Figure 6. Effect of Sst gene disruption on mouse liver expression of Cutl2, Trim24 and Tox

RNA levels were determined by qPCR analysis of individual livers from wild-type (WT) male (n=6) and female (n=3) mice and from Sst (somatostatin)-deficient (KO) male (n=5) and female (n=7) mice. RNA levels in individual livers were normalized to the 18S rRNA content and presented relative to the average RNA level in wild-type male mice, which was set at 1. Data shown are mean ± SE for each group. Data were analyzed using Student’s t-test: + and ++, p<0.05 and p<0.01, respectively, for somatostatin-deficient male (or female) vs. wild-type male (or female); * and **, p<0.05 and p<0.01, for wild-type (or somatostatin-deficient) female vs. wild-type (or somatostatin-deficient) male.

Figure 7. Effect of Stat5b gene disruption on mouse liver expression of Cutl2, Trim24 and Tox

RNA levels were determined by qPCR analysis of individual livers from wild-type (WT) male (n=6) and female (n=5) mice and STAT5b-deficient (KO) male (n=6) and female (n=7) mice. Data were analyzed as described in Fig. 6, with the wild-type male RNA level set to 1.0 for each gene, and graphed as mean ± SE for each group. Data were analyzed using Student’s t-test: + and ++, p<0.05 and p<0.01, respectively, for STAT5b-deficient male (or female) vs. wild-type male (or female); * and **, p<0.05 and p<0.01, respectively, for wild-type (or STAT5b-deficient) female vs. wild-type (or STAT5b-deficient) male.

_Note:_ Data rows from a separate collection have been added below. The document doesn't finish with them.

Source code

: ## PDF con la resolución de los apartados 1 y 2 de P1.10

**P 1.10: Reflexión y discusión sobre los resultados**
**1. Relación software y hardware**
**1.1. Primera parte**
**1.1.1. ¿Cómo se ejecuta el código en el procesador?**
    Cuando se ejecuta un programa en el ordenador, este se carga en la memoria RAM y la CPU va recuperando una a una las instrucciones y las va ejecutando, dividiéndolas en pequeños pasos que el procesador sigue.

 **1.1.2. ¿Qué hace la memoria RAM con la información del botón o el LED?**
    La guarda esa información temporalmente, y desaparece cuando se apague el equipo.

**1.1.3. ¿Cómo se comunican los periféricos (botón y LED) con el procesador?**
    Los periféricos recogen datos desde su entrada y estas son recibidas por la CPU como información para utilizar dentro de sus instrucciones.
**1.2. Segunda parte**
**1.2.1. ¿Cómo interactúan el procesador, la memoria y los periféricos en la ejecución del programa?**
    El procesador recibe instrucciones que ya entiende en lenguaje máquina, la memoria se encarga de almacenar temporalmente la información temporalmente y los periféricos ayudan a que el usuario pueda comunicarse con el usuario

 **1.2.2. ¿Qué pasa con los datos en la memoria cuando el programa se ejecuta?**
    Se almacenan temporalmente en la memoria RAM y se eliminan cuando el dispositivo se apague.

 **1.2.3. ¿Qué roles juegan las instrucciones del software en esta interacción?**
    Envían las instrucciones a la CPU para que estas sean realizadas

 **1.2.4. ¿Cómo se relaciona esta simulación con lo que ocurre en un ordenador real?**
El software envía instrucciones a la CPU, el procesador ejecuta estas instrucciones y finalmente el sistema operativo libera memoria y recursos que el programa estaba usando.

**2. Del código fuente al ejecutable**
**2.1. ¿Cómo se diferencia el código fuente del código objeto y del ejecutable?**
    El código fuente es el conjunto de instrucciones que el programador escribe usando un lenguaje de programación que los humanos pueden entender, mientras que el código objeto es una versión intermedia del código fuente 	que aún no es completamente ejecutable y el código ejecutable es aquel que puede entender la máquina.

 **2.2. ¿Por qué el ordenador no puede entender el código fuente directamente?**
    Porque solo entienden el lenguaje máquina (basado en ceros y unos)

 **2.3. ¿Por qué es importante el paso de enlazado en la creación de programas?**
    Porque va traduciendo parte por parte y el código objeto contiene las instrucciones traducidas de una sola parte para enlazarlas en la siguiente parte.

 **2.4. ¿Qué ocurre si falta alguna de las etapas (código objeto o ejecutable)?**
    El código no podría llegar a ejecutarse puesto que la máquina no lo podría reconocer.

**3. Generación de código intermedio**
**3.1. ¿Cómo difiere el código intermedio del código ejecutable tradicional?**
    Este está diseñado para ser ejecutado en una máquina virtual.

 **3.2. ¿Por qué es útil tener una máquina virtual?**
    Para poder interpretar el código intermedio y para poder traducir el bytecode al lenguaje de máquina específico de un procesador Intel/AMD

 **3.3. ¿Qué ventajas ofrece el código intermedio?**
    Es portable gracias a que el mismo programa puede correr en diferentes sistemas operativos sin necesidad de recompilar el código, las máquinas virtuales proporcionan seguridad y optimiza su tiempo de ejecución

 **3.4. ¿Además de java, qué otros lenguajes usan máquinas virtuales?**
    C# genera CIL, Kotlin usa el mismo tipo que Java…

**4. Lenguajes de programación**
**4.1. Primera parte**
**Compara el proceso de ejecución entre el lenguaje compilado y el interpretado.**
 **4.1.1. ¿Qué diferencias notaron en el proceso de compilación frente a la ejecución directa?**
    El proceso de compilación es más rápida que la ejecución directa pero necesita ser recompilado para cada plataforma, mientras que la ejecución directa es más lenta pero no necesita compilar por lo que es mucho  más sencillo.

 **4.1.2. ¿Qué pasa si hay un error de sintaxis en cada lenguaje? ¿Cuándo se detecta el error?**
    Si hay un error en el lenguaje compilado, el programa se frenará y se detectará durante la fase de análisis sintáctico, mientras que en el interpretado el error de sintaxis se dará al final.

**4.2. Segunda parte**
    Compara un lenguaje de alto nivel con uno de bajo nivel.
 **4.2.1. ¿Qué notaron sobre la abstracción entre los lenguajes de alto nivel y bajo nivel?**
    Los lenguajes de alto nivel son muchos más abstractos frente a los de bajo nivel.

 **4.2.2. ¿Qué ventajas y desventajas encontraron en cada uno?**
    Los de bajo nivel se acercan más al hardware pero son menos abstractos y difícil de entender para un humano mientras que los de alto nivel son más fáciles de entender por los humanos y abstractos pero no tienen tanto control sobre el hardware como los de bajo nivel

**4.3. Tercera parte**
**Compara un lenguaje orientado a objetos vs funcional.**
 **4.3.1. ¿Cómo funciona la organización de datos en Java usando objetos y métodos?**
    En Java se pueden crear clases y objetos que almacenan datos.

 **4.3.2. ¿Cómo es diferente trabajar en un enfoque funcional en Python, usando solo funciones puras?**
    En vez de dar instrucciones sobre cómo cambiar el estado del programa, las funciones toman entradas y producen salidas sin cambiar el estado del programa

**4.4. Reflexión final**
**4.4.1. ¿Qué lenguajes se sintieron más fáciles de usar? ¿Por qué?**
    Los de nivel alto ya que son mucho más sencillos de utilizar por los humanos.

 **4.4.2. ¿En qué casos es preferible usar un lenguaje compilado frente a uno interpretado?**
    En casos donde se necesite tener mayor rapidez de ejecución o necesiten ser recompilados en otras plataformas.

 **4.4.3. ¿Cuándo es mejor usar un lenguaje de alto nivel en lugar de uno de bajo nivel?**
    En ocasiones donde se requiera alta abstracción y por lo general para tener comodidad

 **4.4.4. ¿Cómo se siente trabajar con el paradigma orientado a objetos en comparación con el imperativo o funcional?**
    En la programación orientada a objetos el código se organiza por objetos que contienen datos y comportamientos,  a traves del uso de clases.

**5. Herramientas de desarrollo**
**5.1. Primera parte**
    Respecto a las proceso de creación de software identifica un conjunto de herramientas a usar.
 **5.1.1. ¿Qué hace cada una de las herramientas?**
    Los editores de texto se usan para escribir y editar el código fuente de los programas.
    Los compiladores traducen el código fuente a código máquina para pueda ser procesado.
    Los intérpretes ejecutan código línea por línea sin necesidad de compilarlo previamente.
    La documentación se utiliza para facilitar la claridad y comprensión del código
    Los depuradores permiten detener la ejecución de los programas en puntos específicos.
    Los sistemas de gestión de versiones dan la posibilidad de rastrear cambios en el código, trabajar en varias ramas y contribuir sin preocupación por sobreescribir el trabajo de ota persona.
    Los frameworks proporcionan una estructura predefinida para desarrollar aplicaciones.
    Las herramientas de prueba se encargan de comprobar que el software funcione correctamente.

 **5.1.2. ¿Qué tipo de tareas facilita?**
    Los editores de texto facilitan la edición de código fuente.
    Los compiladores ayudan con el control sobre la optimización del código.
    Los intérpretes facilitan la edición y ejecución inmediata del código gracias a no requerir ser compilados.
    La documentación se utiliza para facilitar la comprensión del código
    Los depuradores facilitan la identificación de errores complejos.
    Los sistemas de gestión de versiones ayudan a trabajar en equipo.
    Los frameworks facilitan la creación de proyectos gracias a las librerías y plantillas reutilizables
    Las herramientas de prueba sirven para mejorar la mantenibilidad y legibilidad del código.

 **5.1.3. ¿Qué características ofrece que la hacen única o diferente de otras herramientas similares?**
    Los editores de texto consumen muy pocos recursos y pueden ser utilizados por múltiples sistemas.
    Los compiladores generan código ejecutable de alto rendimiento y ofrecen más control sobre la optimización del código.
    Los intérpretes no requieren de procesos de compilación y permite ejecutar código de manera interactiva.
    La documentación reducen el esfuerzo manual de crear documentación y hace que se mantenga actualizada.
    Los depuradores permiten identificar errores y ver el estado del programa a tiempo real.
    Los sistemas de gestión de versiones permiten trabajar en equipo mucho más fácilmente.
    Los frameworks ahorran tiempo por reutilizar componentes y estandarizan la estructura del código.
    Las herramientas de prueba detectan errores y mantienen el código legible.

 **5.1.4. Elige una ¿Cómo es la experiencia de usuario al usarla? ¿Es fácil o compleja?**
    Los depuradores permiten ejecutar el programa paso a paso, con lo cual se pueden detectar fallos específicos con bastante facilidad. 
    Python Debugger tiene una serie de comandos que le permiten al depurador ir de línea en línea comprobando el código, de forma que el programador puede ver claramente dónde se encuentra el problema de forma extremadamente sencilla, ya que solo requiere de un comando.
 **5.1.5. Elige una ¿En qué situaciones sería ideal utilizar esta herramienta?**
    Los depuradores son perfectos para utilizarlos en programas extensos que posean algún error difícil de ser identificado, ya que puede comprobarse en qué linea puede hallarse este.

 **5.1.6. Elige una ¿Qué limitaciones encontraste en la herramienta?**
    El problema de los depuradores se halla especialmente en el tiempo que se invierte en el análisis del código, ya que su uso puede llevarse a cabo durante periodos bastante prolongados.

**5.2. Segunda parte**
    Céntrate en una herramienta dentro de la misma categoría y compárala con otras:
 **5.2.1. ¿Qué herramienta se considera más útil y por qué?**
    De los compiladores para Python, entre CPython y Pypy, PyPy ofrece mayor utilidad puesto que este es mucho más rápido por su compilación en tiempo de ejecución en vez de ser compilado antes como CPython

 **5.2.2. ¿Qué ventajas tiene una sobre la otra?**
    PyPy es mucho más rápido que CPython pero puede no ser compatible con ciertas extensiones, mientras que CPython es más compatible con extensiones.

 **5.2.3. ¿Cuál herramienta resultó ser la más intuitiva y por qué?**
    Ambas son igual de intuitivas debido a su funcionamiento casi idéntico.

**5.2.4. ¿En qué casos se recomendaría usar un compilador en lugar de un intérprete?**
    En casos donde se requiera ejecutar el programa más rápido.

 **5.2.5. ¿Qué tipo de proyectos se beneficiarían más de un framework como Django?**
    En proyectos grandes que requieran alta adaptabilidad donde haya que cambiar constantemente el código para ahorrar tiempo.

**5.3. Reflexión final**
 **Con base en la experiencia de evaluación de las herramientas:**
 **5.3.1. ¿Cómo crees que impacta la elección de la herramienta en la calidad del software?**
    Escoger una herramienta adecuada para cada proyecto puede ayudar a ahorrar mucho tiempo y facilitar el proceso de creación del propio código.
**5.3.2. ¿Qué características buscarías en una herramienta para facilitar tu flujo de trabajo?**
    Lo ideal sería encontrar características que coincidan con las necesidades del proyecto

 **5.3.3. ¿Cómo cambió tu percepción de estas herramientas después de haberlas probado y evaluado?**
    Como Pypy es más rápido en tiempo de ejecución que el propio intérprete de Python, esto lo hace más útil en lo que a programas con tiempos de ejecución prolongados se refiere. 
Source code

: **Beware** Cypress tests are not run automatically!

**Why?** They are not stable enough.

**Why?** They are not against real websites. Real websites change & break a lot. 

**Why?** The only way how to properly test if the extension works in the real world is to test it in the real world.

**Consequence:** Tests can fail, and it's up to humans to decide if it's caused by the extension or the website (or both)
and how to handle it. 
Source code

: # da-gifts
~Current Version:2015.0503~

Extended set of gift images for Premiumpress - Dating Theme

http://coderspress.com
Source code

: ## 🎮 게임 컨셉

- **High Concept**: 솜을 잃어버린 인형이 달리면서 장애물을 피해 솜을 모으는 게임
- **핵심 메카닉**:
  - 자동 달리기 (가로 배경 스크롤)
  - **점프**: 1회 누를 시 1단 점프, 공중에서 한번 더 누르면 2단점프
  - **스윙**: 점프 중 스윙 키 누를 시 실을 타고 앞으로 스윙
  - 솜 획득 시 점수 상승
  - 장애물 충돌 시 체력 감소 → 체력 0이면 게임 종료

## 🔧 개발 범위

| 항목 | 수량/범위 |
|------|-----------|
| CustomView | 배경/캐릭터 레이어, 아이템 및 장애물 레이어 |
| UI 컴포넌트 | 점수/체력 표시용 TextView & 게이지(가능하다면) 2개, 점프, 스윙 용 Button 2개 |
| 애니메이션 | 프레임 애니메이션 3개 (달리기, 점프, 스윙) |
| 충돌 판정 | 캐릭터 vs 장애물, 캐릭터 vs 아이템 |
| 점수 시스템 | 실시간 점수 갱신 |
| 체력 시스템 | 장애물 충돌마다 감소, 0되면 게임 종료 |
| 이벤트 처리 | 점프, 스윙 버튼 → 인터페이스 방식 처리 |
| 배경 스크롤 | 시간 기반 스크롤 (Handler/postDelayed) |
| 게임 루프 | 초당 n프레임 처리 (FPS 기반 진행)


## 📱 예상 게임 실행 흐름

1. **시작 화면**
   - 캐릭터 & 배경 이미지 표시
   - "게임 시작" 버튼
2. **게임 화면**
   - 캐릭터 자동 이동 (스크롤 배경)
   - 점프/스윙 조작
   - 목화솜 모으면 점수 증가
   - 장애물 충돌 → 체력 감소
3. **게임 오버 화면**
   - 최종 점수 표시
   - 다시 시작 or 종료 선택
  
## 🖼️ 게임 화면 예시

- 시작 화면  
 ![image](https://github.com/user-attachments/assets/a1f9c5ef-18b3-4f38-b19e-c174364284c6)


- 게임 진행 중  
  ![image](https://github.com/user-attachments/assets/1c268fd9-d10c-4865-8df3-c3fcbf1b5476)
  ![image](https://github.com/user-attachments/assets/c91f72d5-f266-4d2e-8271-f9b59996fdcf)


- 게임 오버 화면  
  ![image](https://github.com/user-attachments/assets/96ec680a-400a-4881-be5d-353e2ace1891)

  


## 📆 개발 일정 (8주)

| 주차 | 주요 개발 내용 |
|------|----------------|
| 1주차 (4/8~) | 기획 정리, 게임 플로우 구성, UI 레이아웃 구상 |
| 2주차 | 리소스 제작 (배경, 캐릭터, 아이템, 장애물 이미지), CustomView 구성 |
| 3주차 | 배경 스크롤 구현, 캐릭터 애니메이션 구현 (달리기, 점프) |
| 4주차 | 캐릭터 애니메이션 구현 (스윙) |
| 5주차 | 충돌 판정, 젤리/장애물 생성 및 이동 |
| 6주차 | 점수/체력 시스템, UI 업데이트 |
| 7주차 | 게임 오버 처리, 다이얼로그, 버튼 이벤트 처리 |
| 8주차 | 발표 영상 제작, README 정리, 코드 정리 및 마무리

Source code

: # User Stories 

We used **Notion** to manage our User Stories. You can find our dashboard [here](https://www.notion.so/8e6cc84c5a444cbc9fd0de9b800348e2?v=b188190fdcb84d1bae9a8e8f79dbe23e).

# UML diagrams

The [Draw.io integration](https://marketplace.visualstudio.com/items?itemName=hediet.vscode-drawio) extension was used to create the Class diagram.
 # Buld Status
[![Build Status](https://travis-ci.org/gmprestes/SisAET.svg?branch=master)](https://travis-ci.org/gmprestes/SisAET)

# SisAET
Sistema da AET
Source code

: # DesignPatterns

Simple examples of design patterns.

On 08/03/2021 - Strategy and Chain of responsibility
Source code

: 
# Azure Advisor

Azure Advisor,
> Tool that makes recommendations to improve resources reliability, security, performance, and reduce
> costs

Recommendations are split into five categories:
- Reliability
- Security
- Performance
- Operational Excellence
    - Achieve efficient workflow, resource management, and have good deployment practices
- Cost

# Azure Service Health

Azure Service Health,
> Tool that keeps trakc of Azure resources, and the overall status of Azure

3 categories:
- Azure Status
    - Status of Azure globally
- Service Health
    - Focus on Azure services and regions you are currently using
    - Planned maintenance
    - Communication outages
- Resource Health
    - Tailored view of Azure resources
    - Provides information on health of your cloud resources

Figure 8. Effect of Hnf4α gene disruption on mouse liver Cutl2, Trim24 and Tox RNA

RNA levels were assayed in livers of wild-type (WT) and HNF4α-deficient (KO) male and female mice by qPCR (n=8 livers/group). Data were analyzed as in Fig. 6, with the wild-type male level set to 1.0, and graphed as mean ± SE for each group. Data were analyzed using Student’s t-test: + and ++, p<0.05 and p<0.01, respectively, for HNF4α-deficient male (or female) vs. wild-type male (or female); * and **, p<0.05 and p<0.01, respectively, for wild-type (or HNF4α-deficient) female vs. wild-type (or HNF4α-deficient) male.